┌─ Material provided
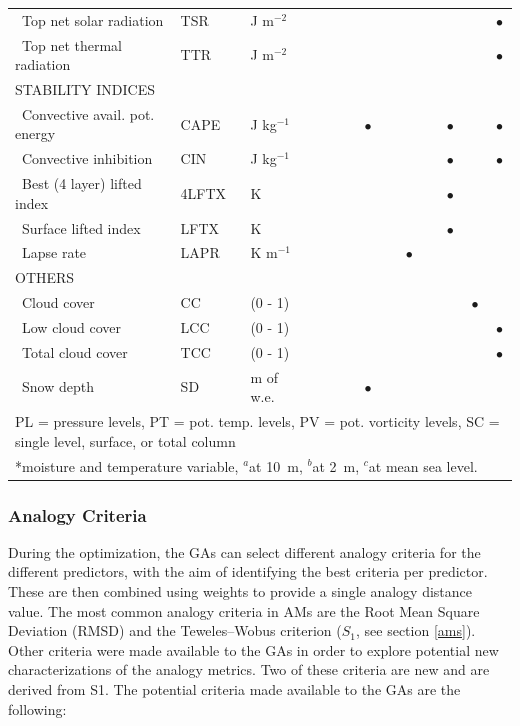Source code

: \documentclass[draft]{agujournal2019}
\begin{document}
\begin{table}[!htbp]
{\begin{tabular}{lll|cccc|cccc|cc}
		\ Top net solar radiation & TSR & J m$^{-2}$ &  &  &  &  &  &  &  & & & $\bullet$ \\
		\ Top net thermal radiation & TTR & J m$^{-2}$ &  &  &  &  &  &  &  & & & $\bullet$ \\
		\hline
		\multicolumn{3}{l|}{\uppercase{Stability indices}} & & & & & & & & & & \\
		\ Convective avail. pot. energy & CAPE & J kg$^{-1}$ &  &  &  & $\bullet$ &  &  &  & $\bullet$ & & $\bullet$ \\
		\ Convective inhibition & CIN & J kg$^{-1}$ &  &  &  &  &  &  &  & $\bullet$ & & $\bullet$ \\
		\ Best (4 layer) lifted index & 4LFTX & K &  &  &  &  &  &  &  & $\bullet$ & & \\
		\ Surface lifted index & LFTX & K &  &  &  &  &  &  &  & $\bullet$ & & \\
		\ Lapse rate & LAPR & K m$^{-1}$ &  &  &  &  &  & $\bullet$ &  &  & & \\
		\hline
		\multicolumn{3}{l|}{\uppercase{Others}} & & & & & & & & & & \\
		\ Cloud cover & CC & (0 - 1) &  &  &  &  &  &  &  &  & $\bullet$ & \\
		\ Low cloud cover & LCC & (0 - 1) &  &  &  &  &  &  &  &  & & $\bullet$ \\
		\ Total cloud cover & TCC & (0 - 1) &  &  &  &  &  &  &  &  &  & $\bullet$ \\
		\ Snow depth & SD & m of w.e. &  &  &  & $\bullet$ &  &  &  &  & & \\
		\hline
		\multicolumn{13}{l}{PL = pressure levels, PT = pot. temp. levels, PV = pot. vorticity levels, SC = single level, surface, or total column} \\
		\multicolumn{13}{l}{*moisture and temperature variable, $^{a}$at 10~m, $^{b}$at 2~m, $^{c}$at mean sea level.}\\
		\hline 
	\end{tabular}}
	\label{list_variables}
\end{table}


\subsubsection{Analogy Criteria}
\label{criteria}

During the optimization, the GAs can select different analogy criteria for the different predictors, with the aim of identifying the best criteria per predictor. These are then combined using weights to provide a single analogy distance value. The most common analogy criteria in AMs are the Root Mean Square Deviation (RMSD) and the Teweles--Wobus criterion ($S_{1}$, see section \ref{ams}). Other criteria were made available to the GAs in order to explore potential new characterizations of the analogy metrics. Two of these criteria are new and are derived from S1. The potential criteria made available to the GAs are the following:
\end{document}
└─
- **What the task asks**
Each line with the word "Convective" in the records above belongs in the result; copy all of them.

- **Solution for this task**
		\ Convective avail. pot. energy & CAPE & J kg$^{-1}$ &  &  &  & $\bullet$ &  &  &  & $\bullet$ & & $\bullet$ \\
		\ Convective inhibition & CIN & J kg$^{-1}$ &  &  &  &  &  &  &  & $\bullet$ & & $\bullet$ \\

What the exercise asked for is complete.